M4 Lema prend la forme d’une trame dense et saturée qui, on s’étonne, évolue mélodiquement en parallèle à du bruitage de quantification. Une oscillation alarmante vient compléter l’atmosphère solennelle, comme un hymne joué à l’orgue. F7 continue rythmiquement au piano, de manière enjouée en plus, comme si Chilly Gonzales était passé au studio un après-midi ensoleillé. Le thème éclate de façon percussive aux synthétiseurs, doublé par un rythme par-dessus lequel une voix trafiquée interprète la cadence à sa façon. si00 nous ramène en territoire autechrien avec des fragments d’échantillons qui roulent sur eux-mêmes, précédant un motif rythmique pompé qui passe rapidement des percussions claires aux battements sourds.
esc desc démarre le thème avec des cordes frottées réverbérées, laissant ensuite l’avant-scène à une séquence à saveur de breakbeat et une performance vocale marmonnée près du microphone, à part quelques mots criés. La combinaison devient expérimentale, et prend de l’ampleur avec la mélodie à l’orgue qui oscille en amplitude et crée une vague très dense; de laquelle émerge une couche de bruit blanc et un joli son analogue arpégé qui monte à la surface comme des bulles. au14 ouvre sur du glitch de transfert de données et d’erreurs de quantification, réussissant tout de même à évoluer en courte trame ambiante montée comme un interlude. Metaz form8 freine ça de manière abrupte avec sa guitare électrique MIDI saturée et sa mélodie de jeu vidéo 8-bit tout à fait adorable. Une voix vient humaniser le thème, qui s’intensifie jusqu’à un niveau épique avec l’itération maximaliste qui agit comme un stroboscope sur le mix. sch-mefd 2 fait sourire avec ses échantillons de voix joués au clavier de façon à ralentir ou accélérer la prononciation des mots. Ça devient cacophonique à mi-chemin avec les percussions bruitistes, on ne comprend plus trop ce qui se passe, mais le résultat est intéressant.
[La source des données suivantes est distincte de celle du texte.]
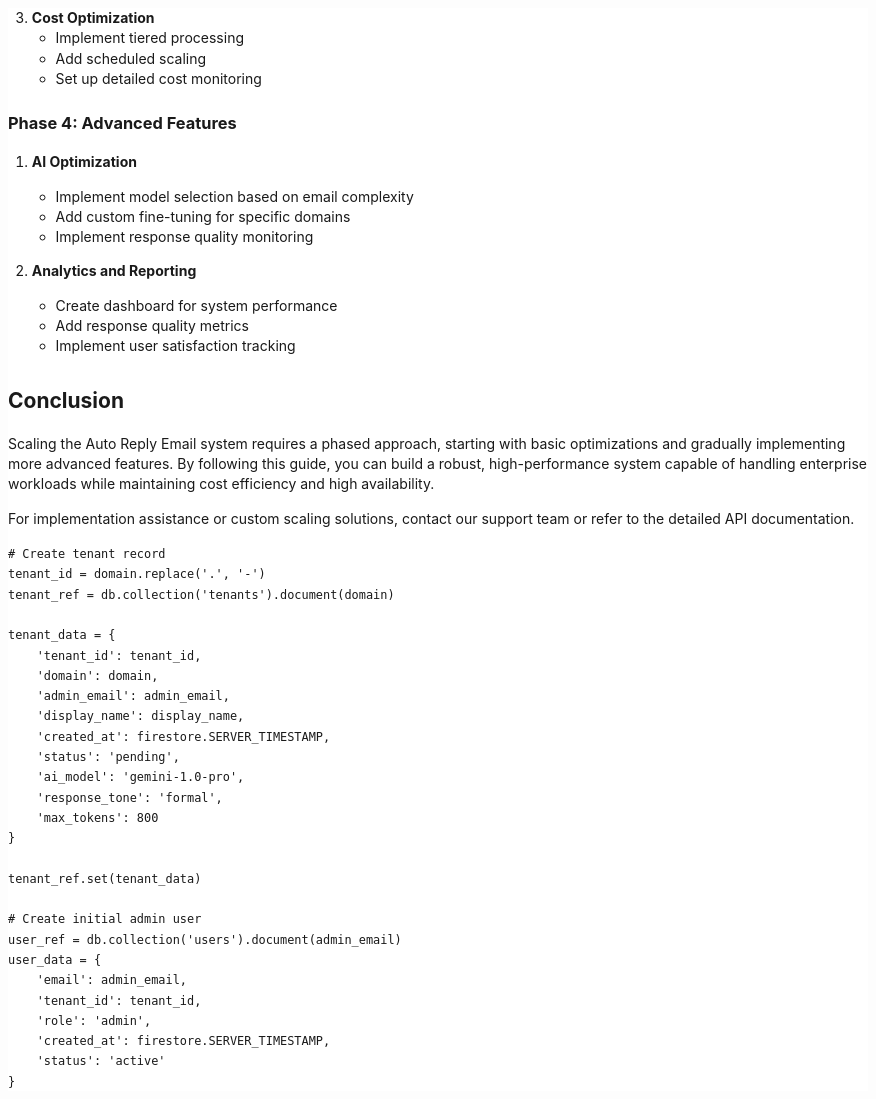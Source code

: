 3. **Cost Optimization**
   - Implement tiered processing
   - Add scheduled scaling
   - Set up detailed cost monitoring

### Phase 4: Advanced Features

1. **AI Optimization**
   - Implement model selection based on email complexity
   - Add custom fine-tuning for specific domains
   - Implement response quality monitoring

2. **Analytics and Reporting**
   - Create dashboard for system performance
   - Add response quality metrics
   - Implement user satisfaction tracking

## Conclusion

Scaling the Auto Reply Email system requires a phased approach, starting with basic optimizations and gradually implementing more advanced features. By following this guide, you can build a robust, high-performance system capable of handling enterprise workloads while maintaining cost efficiency and high availability.

For implementation assistance or custom scaling solutions, contact our support team or refer to the detailed API documentation.
    
    # Create tenant record
    tenant_id = domain.replace('.', '-')
    tenant_ref = db.collection('tenants').document(domain)
    
    tenant_data = {
        'tenant_id': tenant_id,
        'domain': domain,
        'admin_email': admin_email,
        'display_name': display_name,
        'created_at': firestore.SERVER_TIMESTAMP,
        'status': 'pending',
        'ai_model': 'gemini-1.0-pro',
        'response_tone': 'formal',
        'max_tokens': 800
    }
    
    tenant_ref.set(tenant_data)
    
    # Create initial admin user
    user_ref = db.collection('users').document(admin_email)
    user_data = {
        'email': admin_email,
        'tenant_id': tenant_id,
        'role': 'admin',
        'created_at': firestore.SERVER_TIMESTAMP,
        'status': 'active'
    }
Une cloche dissonante ouvre gr4 comme si elle était en train de fondre, se désaccordant progressivement jusqu’à ce qu’une trame au clavier reprenne le thème de façon encore plus chaotique. th red a passe à une trame synthwave absolument magnifique, répétant très rapidement une séquence arpégée soutenue par une épaisse strate itérative qui sature le thème comme une scie. La conclusion est hilarante, mais ce n’est rien en comparaison à psin AM, qui reprend Splish Splash (1958) comme si la pièce avait été interprétée par DEVO, une idée mémorable. r cazt passe à la pop japonaise comme un générique de manga et fait éclater de rire avec son thème bonbon.
Chaque album d’Autechre explore et repousse à sa façon les limites du territoire sonore que le duo élargi depuis trente ans. En le disant, on réalise que ça fait trente ans qu’ils l’agrandissent, sans arrêt. C’est à cet endroit que SIGN apparaît, comme un « vous êtes ici » placé à la frontière qui rappelle le chemin parcouru depuis le lieu d’origine. Dans ce cas-ci, deux vieux amis qui s’amusent à pratiquer des figures de breakdance dans une ruelle de quartier à Rochdale.